Razan Zaitouneh s'engage dans la lutte contre le régime dans les années 2000 et devient une des figures de la révolution syrienne pendant les premières manifestations du 15 mars 2011. La grande effusion des printemps arabes qui s'est emparée tour à tour de l'Égypte, de la Tunisie et de la Lybie fait s'embraser la Syrie. « le peuple veut la chute du régime » entend-on dans les rues, pouvoir enfin renverser Bachar Al-Assad, beaucoup l'espère, Razan peut-être plus que tous. Malgré l'importance des rassemblements populaires, les rêves des manifestants se voient rapidement détruits : le soulèvement est brutalement réprimé par le régime et depuis lors, Bachar Al-Assad mène une guerre d'une violence sans nom contre son propre peuple.
Devant l'horreur, Razan écrit rapport sur rapport ainsi que de très nombreux articles répertoriant les violations des droits de l'homme commises par le régime. Forcée de vivre dans la clandestinité, elle fait le choix de refuser la sécurité en restant dans son pays malgré les menaces de mort. le 9 décembre 2013, Razan, son mari Waël, ainsi que leurs deux amis Samira et Nazem, dissidents également, sont enlevés dans d'obscures circonstances à Douma, non loin de Damas.
Portée disparue depuis ce jour, Razan ne semblait pas se prêter facilement à l'écriture d'un récit biographique : à sa disparition s'ajoute en effet un manque cruel d'informations sur sa vie et son activité. Pourtant, grâce à son enquête croisant témoignages, récit de faits et extraits d'interviews que cet essai-documentaire retrace,
Justine Augier parvient à nous la rendre visible, vivante. C'est que l'importance vitale de l'engagement chez Razan, dont « le sentiment d'injustice ne s'use pas », trouve un écho très puissant chez l'auteure. Tout au long du récit, son obsession l'amène au fur et à mesure à se questionner sur ses propres engagements, au risque de se perdre. On ne sait parfois pas vraiment où se dresse la limite entre réel et fantasme mais puisque l'auteure compose avec les ombres, on comprend que le flou autour de Razan soit inévitable.

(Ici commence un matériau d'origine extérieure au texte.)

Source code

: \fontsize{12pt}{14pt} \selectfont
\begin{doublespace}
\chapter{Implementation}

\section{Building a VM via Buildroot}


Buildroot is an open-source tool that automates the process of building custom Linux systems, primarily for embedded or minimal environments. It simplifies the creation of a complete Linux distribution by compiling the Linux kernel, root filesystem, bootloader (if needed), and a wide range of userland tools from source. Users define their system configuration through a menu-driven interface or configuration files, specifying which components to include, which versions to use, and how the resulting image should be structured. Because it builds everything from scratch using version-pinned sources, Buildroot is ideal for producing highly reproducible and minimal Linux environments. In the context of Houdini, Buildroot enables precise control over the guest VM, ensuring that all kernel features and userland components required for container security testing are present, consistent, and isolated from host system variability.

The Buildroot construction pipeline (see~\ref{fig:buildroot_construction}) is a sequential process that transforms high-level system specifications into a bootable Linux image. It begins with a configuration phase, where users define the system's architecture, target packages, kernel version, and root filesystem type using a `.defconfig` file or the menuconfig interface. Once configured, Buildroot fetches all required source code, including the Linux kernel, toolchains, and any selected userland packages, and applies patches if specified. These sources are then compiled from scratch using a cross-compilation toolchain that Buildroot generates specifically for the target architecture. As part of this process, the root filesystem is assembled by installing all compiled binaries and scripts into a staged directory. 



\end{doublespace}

Il s'agit surtout de reconstituer la force qui se dégage d'elle, de la comprendre. Des questions émergent alors au fil du récit : de quelle matière est-elle constituée, cette femme discrète qui ne cesse de répertorier les exactions du régime ? Elle qui a vu s'écrouler l'espoir en une révolution victorieuse et la communauté internationale lui tourner le dos ? Pourquoi mener cet énorme travail de documentation des atrocités commises quand le monde vous isole ? La réponse de Razan est simple, limpide : Afin que justice soit rendue, plus tard, à l'issue du conflit. Afin de lutter contre l'oubli, que le régime – avec son slogan « Bachar Al-Assad pour l'éternité » – érige en règle pour empêcher le peuple de s'approprier son histoire.

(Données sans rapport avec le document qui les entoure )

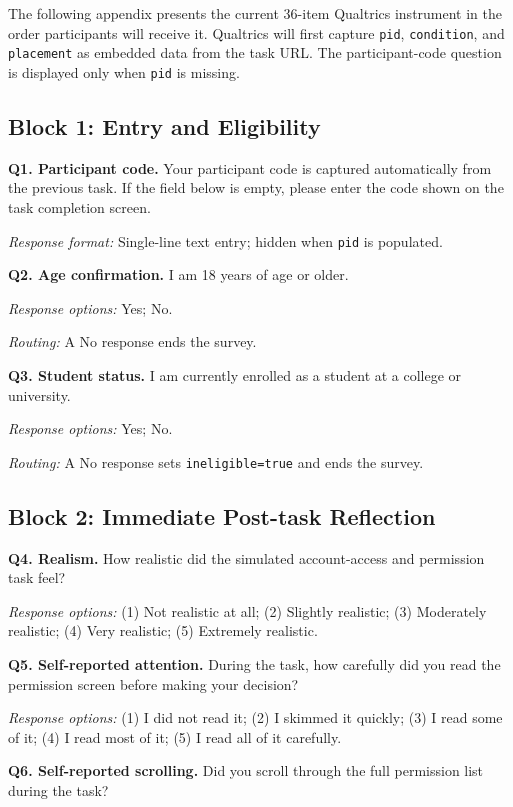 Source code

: \documentclass[11pt]{article}
\begin{document}
The following appendix presents the current 36-item Qualtrics instrument in the
order participants will receive it. Qualtrics will first capture
\texttt{pid}, \texttt{condition}, and \texttt{placement} as embedded data from
the task URL. The participant-code question is displayed only when
\texttt{pid} is missing.

\subsection*{Block 1: Entry and Eligibility}

\textbf{Q1. Participant code.}
Your participant code is captured automatically from the previous task. If the
field below is empty, please enter the code shown on the task completion
screen.

\textit{Response format:} Single-line text entry; hidden when
\texttt{pid} is populated.

\textbf{Q2. Age confirmation.}
I am 18 years of age or older.

\textit{Response options:} Yes; No.

\textit{Routing:} A No response ends the survey.

\textbf{Q3. Student status.}
I am currently enrolled as a student at a college or university.

\textit{Response options:} Yes; No.

\textit{Routing:} A No response sets \texttt{ineligible=true} and ends the
survey.

\subsection*{Block 2: Immediate Post-task Reflection}

\textbf{Q4. Realism.}
How realistic did the simulated account-access and permission task feel?

\textit{Response options:} (1) Not realistic at all; (2) Slightly realistic;
(3) Moderately realistic; (4) Very realistic; (5) Extremely realistic.

\textbf{Q5. Self-reported attention.}
During the task, how carefully did you read the permission screen before
making your decision?

\textit{Response options:} (1) I did not read it; (2) I skimmed it quickly;
(3) I read some of it; (4) I read most of it; (5) I read all of it carefully.

\textbf{Q6. Self-reported scrolling.}
Did you scroll through the full permission list during the task?
\end{document}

Razan est entièrement dévouée à la compréhension de son pays et de sa société, les secousses qui ébranlent la région la traverse, l'ardeur est là, dans la sincérité. Et dans la foi en la révolution, en une Syrie un jour débarrassée de Bachar al Assad, de son régime de la terreur et du crime institutionnalisé. Avec l'enquête de
Justine Augier, c'est la Syrie actuelle qui se dessine en même temps que la silhouette de l'absente, cette Syrie en ruines, où la guerre trace des méandres épais à laquelle l'avocate est liée, intrinsèquement et sans compromis.

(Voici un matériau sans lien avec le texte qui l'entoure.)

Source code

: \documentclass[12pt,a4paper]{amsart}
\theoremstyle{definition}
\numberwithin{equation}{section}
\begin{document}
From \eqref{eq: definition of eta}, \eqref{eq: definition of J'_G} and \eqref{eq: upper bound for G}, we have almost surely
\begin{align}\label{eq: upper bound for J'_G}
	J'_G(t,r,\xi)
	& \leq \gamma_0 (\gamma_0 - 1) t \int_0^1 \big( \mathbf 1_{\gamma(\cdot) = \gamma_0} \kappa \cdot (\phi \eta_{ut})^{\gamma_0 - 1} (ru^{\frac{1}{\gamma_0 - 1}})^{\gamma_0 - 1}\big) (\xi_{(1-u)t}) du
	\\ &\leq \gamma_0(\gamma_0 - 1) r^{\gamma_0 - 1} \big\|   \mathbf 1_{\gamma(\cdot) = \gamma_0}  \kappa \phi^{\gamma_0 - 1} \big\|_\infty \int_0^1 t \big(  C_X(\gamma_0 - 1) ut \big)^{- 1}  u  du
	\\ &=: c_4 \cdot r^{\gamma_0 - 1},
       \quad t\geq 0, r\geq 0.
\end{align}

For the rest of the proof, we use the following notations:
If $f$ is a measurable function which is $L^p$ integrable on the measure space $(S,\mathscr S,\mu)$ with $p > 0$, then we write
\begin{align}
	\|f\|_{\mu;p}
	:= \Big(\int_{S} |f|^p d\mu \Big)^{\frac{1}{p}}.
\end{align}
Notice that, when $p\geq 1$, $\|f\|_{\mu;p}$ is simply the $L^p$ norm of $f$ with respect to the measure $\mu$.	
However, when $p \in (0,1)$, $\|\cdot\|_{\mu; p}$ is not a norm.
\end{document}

Brûlant et nécessaire, ce récit l'est sans aucun doute puisqu'il permet la prise de conscience. Razan nous montre que face à l'horreur ne vaut qu'une seule solution : l'ardeur de l'engagement, celle qui tient debout. Comme elle, nous devons tâcher de comprendre les atrocités pour lutter et défendre une certaine idée de la justice. Avec désormais un peu de ses convictions, de ses idéaux et de sa force à l'esprit.